_Prompt_
After finding the line with "##### [Reactive Behavior" in the entries below, retype exactly each line from there through the line with "(Best Paper Award)", including that final line.

━━━ Exercise data

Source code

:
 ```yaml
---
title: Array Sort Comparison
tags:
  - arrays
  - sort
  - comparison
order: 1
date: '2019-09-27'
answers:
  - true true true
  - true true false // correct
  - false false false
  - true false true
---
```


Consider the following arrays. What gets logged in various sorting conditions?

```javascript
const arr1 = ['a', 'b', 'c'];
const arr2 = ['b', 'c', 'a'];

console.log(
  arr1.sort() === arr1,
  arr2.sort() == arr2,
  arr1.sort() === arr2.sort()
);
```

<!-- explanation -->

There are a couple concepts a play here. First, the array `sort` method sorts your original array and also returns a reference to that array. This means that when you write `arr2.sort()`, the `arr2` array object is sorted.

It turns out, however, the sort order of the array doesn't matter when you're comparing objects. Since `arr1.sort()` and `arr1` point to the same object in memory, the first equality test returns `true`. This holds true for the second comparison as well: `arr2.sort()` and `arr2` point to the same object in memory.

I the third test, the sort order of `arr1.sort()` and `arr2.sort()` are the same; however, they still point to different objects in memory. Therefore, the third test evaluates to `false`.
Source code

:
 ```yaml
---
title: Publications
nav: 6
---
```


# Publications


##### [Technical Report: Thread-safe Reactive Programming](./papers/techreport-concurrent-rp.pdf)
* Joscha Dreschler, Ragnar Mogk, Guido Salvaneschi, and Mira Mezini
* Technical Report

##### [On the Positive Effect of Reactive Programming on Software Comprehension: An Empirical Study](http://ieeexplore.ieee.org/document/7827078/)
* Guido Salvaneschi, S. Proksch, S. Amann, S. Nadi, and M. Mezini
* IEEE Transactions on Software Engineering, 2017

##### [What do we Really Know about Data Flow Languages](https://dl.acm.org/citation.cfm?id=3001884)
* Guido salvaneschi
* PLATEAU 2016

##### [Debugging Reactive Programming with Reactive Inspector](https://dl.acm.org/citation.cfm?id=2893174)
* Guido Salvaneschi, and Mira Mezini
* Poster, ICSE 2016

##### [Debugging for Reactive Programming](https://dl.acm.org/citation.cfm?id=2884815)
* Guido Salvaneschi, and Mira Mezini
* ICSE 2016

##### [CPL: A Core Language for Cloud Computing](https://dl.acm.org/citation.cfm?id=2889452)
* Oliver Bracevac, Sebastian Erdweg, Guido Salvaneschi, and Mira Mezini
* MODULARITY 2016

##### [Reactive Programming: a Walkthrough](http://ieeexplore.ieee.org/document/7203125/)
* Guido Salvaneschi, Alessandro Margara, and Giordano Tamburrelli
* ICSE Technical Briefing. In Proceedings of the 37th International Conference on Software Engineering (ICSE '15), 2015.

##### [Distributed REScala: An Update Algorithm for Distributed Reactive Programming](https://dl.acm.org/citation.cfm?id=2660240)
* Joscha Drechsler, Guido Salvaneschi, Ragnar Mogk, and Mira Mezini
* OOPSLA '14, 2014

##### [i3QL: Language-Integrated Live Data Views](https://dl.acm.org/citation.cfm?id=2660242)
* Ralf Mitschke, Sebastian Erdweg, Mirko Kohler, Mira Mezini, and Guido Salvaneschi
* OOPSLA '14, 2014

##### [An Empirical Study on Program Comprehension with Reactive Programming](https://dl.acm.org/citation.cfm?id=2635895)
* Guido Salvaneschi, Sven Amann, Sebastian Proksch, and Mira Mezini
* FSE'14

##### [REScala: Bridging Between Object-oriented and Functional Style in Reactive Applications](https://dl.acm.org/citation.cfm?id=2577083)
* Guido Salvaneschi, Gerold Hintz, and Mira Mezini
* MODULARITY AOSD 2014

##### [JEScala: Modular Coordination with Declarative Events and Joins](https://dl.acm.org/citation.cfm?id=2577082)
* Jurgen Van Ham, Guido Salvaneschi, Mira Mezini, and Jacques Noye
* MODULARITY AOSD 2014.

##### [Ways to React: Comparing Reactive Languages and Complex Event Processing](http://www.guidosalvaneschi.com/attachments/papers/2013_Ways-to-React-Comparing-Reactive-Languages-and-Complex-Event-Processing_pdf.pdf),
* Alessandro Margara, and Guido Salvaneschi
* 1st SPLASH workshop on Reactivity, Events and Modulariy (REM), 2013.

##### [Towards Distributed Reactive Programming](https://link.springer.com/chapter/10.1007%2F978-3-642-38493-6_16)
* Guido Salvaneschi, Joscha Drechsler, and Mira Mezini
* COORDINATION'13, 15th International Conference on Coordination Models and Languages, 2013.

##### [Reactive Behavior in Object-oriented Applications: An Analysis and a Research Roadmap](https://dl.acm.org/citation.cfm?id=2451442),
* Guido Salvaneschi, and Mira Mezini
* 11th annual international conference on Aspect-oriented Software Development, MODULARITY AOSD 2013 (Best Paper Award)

━━━━━━
━━━ Exercise data

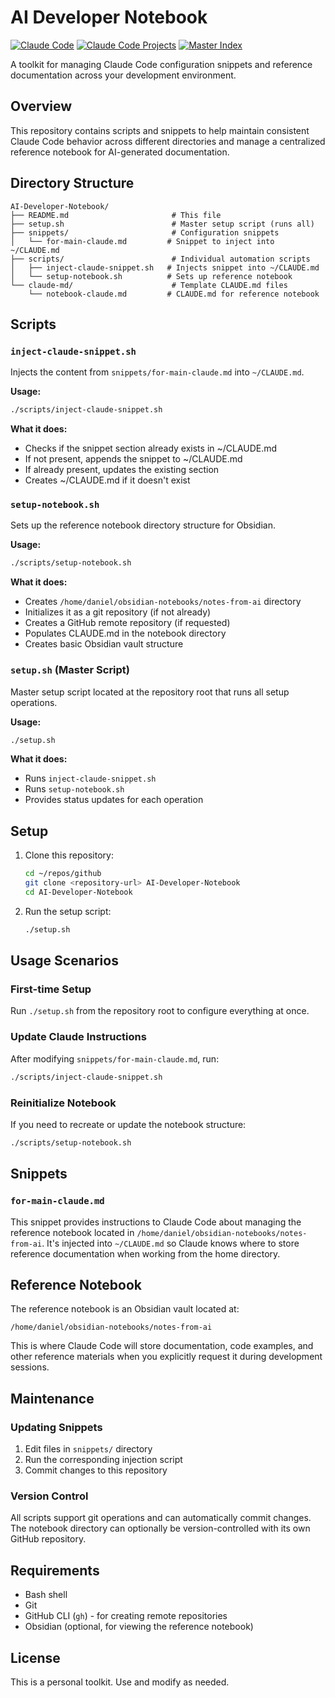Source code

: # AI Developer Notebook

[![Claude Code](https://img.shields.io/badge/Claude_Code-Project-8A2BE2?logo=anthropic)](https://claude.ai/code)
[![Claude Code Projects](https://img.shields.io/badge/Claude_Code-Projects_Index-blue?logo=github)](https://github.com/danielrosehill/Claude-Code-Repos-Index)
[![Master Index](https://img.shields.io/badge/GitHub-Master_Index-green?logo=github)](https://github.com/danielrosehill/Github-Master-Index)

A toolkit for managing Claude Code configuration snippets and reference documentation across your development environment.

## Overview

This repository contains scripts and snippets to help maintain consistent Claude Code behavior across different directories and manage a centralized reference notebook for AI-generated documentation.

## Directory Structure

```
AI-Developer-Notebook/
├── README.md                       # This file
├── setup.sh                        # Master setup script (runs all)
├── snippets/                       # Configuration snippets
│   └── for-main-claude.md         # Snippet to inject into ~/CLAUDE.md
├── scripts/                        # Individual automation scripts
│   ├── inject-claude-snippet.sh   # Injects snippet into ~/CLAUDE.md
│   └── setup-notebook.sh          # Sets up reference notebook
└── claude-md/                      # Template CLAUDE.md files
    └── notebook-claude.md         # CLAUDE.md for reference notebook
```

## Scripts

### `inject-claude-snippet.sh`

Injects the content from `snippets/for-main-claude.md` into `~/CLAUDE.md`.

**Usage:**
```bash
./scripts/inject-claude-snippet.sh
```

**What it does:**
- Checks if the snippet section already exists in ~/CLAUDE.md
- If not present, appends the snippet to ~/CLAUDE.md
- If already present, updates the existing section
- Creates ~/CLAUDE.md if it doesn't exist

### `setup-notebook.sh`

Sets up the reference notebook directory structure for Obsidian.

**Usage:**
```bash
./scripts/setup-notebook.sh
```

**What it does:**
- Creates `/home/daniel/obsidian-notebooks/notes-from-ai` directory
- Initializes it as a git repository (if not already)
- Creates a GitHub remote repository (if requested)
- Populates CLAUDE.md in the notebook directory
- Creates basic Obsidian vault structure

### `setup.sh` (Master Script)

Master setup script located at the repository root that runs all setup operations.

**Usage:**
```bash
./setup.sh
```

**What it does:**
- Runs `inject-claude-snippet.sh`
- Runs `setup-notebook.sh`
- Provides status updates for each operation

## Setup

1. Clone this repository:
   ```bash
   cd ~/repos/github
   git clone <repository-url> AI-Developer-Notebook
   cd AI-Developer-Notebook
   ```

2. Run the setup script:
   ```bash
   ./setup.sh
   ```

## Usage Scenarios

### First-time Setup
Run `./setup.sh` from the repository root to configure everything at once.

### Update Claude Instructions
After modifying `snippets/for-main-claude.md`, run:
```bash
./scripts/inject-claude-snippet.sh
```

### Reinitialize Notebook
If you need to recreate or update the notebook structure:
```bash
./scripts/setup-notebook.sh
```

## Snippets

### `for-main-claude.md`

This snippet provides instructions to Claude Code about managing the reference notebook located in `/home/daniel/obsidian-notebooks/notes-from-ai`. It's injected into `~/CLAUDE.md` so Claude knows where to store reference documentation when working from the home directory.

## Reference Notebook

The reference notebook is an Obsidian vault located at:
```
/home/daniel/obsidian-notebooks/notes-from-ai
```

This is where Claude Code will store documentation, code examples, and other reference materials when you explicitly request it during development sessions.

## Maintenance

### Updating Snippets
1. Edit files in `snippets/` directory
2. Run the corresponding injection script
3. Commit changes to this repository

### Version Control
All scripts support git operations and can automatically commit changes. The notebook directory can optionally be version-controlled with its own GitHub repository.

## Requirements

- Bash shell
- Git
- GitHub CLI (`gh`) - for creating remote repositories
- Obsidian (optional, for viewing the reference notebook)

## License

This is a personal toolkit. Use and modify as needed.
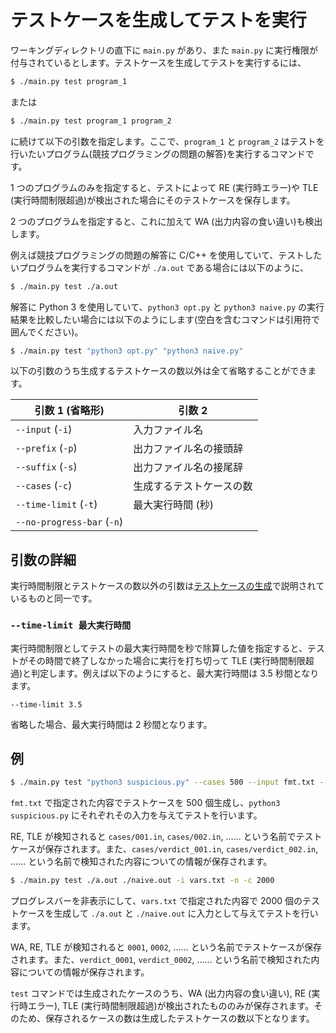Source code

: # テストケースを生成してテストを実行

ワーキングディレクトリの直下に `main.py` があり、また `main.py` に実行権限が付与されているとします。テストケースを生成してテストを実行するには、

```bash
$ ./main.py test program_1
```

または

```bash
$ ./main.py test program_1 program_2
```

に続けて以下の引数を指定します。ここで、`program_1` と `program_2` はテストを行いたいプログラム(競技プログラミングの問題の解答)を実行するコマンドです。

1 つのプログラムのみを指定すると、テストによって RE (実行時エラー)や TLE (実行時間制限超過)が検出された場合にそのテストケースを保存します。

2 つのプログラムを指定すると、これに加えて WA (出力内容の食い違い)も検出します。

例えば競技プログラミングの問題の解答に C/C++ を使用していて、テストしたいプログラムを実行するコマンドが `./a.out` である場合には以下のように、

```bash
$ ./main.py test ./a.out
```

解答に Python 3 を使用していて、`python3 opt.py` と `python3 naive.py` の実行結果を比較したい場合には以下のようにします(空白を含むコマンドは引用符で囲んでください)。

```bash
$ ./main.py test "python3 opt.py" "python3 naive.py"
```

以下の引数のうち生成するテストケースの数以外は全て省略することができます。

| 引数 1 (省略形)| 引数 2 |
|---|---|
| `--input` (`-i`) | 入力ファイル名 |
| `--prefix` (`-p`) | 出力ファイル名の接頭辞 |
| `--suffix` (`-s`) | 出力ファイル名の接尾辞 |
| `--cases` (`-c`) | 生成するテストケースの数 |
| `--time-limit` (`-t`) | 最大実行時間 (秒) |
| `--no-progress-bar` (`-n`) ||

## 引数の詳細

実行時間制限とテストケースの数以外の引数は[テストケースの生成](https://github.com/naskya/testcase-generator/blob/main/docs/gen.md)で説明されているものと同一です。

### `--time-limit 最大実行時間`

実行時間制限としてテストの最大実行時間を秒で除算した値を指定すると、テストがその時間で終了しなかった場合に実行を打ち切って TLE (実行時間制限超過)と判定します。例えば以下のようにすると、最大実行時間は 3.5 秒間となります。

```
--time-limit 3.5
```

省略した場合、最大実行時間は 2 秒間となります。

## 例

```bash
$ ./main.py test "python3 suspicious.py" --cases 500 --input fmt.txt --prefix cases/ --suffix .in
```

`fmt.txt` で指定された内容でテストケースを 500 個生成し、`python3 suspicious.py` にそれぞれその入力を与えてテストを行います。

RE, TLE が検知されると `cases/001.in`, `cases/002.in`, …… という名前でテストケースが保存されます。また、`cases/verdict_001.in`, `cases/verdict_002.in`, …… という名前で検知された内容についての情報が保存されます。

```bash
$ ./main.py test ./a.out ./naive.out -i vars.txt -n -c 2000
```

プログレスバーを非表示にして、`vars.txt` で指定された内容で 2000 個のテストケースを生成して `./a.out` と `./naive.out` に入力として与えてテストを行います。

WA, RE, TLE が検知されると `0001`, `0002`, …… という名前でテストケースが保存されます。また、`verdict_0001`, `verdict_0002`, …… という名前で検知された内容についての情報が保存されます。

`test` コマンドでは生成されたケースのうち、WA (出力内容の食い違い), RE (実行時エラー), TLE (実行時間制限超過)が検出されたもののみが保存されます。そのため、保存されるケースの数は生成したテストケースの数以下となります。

━━━━━━
━━━ Exercise data

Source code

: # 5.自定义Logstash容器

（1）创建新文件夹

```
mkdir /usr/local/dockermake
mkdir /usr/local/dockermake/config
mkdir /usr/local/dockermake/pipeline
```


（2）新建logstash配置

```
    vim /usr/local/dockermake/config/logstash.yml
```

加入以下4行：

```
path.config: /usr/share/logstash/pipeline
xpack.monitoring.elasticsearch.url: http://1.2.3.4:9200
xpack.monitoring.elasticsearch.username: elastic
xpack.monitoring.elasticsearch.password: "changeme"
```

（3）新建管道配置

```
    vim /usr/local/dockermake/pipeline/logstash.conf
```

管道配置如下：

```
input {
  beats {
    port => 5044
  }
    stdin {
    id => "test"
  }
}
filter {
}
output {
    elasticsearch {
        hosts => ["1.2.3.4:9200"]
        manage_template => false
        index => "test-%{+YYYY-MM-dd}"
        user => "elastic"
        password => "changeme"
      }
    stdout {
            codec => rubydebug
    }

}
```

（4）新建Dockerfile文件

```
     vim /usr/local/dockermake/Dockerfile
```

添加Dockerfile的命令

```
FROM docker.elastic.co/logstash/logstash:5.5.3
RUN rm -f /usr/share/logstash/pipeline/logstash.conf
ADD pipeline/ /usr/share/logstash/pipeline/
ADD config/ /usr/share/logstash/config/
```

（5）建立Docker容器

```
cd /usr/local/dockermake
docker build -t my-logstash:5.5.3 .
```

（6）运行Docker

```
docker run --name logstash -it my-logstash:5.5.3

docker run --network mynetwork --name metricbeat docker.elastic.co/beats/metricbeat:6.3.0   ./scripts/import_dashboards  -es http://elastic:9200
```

━━━━━━

_Response below_
##### [Reactive Behavior in Object-oriented Applications: An Analysis and a Research Roadmap](https://dl.acm.org/citation.cfm?id=2451442),
* Guido Salvaneschi, and Mira Mezini
* 11th annual international conference on Aspect-oriented Software Development, MODULARITY AOSD 2013 (Best Paper Award)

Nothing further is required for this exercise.